TO DO:
In the listing below, how many lines hold the string "DoxyCompactItemize"? Reply with the number and nothing else.
━━━ INFORMATION PROVIDED
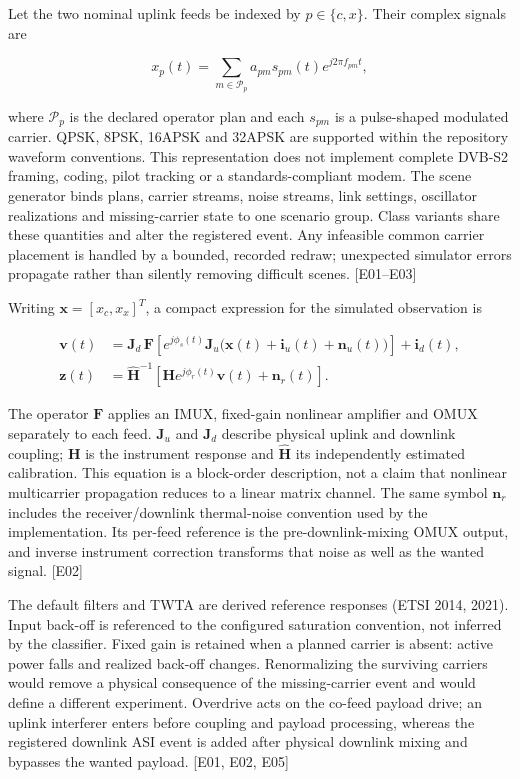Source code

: \documentclass[
  10pt,
]{article}
\begin{document}
Let the two nominal uplink feeds be indexed by \(p\in\{c,x\}\). Their
complex signals are

\[x_p(t)=\sum_{m\in\mathcal P_p}a_{pm}s_{pm}(t)e^{j2\pi f_{pm}t},\]

where \(\mathcal P_p\) is the declared operator plan and each \(s_{pm}\)
is a pulse-shaped modulated carrier. QPSK, 8PSK, 16APSK and 32APSK are
supported within the repository waveform conventions. This
representation does not implement complete DVB-S2 framing, coding, pilot
tracking or a standards-compliant modem. The scene generator binds
plans, carrier streams, noise streams, link settings, oscillator
realizations and missing-carrier state to one scenario group. Class
variants share these quantities and alter the registered event. Any
infeasible common carrier placement is handled by a bounded, recorded
redraw; unexpected simulator errors propagate rather than silently
removing difficult scenes. {[}E01--E03{]}

Writing \(\mathbf x=[x_c,x_x]^T\), a compact expression for the
simulated observation is

\[\begin{aligned}
\mathbf v(t)&=\mathbf J_d\,\mathbf F\!\left[e^{j\phi_s(t)}\mathbf J_u\big(\mathbf x(t)+\mathbf i_u(t)+\mathbf n_u(t)\big)\right]+\mathbf i_d(t),\\
\mathbf z(t)&=\widehat{\mathbf H}^{-1}\!\left[\mathbf H e^{j\phi_r(t)}\mathbf v(t)+\mathbf n_r(t)\right].
\end{aligned}\]

The operator \(\mathbf F\) applies an IMUX, fixed-gain nonlinear
amplifier and OMUX separately to each feed. \(\mathbf J_u\) and
\(\mathbf J_d\) describe physical uplink and downlink coupling;
\(\mathbf H\) is the instrument response and \(\widehat{\mathbf H}\) its
independently estimated calibration. This equation is a block-order
description, not a claim that nonlinear multicarrier propagation reduces
to a linear matrix channel. The same symbol \(\mathbf n_r\) includes the
receiver/downlink thermal-noise convention used by the implementation.
Its per-feed reference is the pre-downlink-mixing OMUX output, and
inverse instrument correction transforms that noise as well as the
wanted signal. {[}E02{]}

The default filters and TWTA are derived reference responses (ETSI 2014,
2021). Input back-off is referenced to the configured saturation
convention, not inferred by the classifier. Fixed gain is retained when
a planned carrier is absent: active power falls and realized back-off
changes. Renormalizing the surviving carriers would remove a physical
consequence of the missing-carrier event and would define a different
experiment. Overdrive acts on the co-feed payload drive; an uplink
interferer enters before coupling and payload processing, whereas the
registered downlink ASI event is added after physical downlink mixing
and bypasses the wanted payload. {[}E01, E02, E05{]}
\end{document}
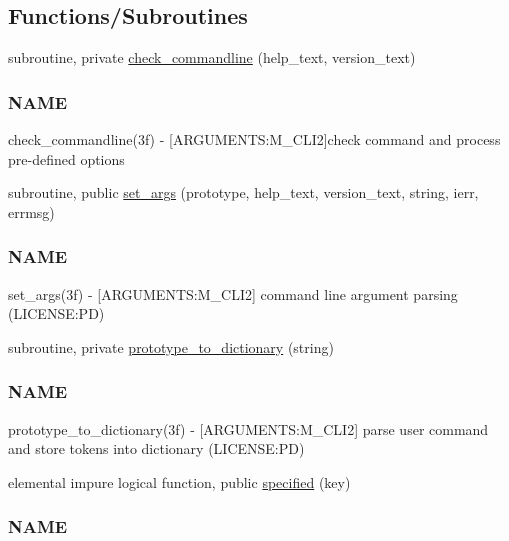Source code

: \subsection*{Functions/\+Subroutines}
\begin{DoxyCompactItemize}
\item 
subroutine, private \mbox{\hyperlink{namespacem__cli2_ada8b5e7a86778085f55821ec31c5977a}{check\+\_\+commandline}} (help\+\_\+text, version\+\_\+text)
\begin{DoxyCompactList}\small\item\em \subsubsection*{N\+A\+ME}

check\+\_\+commandline(3f) -\/ \mbox{[}A\+R\+G\+U\+M\+E\+N\+TS\+:M\+\_\+\+C\+L\+I2\mbox{]}check command and process pre-\/defined options \end{DoxyCompactList}\item 
subroutine, public \mbox{\hyperlink{namespacem__cli2_a54449bc83be4ddc46746a6a33b590c40}{set\+\_\+args}} (prototype, help\+\_\+text, version\+\_\+text, string, ierr, errmsg)
\begin{DoxyCompactList}\small\item\em \subsubsection*{N\+A\+ME}

set\+\_\+args(3f) -\/ \mbox{[}A\+R\+G\+U\+M\+E\+N\+TS\+:M\+\_\+\+C\+L\+I2\mbox{]} command line argument parsing (L\+I\+C\+E\+N\+SE\+:PD) \end{DoxyCompactList}\item 
subroutine, private \mbox{\hyperlink{namespacem__cli2_a14896d00e509cbc32f4df993a8d6f75b}{prototype\+\_\+to\+\_\+dictionary}} (string)
\begin{DoxyCompactList}\small\item\em \subsubsection*{N\+A\+ME}

prototype\+\_\+to\+\_\+dictionary(3f) -\/ \mbox{[}A\+R\+G\+U\+M\+E\+N\+TS\+:M\+\_\+\+C\+L\+I2\mbox{]} parse user command and store tokens into dictionary (L\+I\+C\+E\+N\+SE\+:PD) \end{DoxyCompactList}\item 
elemental impure logical function, public \mbox{\hyperlink{namespacem__cli2_a90118f308a5120041a5862fca4740367}{specified}} (key)
\begin{DoxyCompactList}\small\item\em \subsubsection*{N\+A\+ME}


\end{DoxyCompactList}
\end{DoxyCompactItemize}
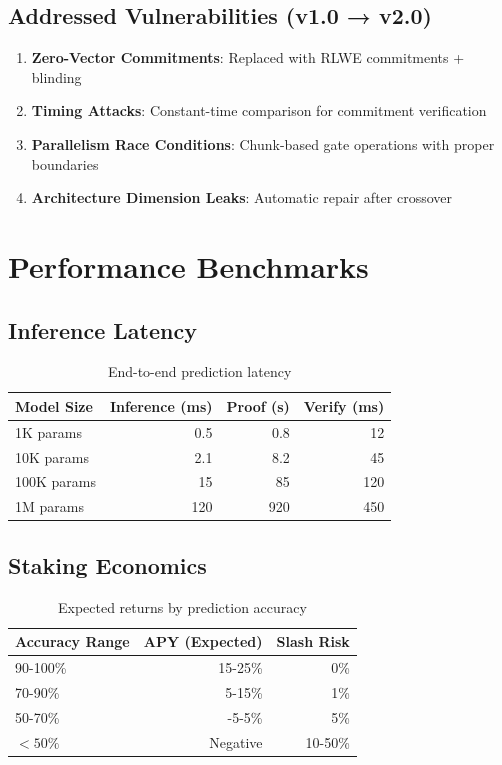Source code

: \documentclass[11pt,a4paper]{article}
\begin{document}
\subsection{Addressed Vulnerabilities (v1.0 → v2.0)}

\begin{enumerate}
    \item \textbf{Zero-Vector Commitments}: Replaced with RLWE commitments + blinding
    \item \textbf{Timing Attacks}: Constant-time comparison for commitment verification
    \item \textbf{Parallelism Race Conditions}: Chunk-based gate operations with proper boundaries
    \item \textbf{Architecture Dimension Leaks}: Automatic repair after crossover
\end{enumerate}

\section{Performance Benchmarks}

\subsection{Inference Latency}

\begin{table}[h]
\centering
\begin{tabular}{lrrr}
\toprule
\textbf{Model Size} & \textbf{Inference (ms)} & \textbf{Proof (s)} & \textbf{Verify (ms)} \\
\midrule
1K params & 0.5 & 0.8 & 12 \\
10K params & 2.1 & 8.2 & 45 \\
100K params & 15 & 85 & 120 \\
1M params & 120 & 920 & 450 \\
\bottomrule
\end{tabular}
\caption{End-to-end prediction latency}
\end{table}

\subsection{Staking Economics}

\begin{table}[h]
\centering
\begin{tabular}{lrr}
\toprule
\textbf{Accuracy Range} & \textbf{APY (Expected)} & \textbf{Slash Risk} \\
\midrule
90-100\% & 15-25\% & 0\% \\
70-90\% & 5-15\% & 1\% \\
50-70\% & -5-5\% & 5\% \\
$<50\%$ & Negative & 10-50\% \\
\bottomrule
\end{tabular}
\caption{Expected returns by prediction accuracy}
\end{table}
\end{document}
━━━━━━
SOLUTION TO THIS PROBLEM:
2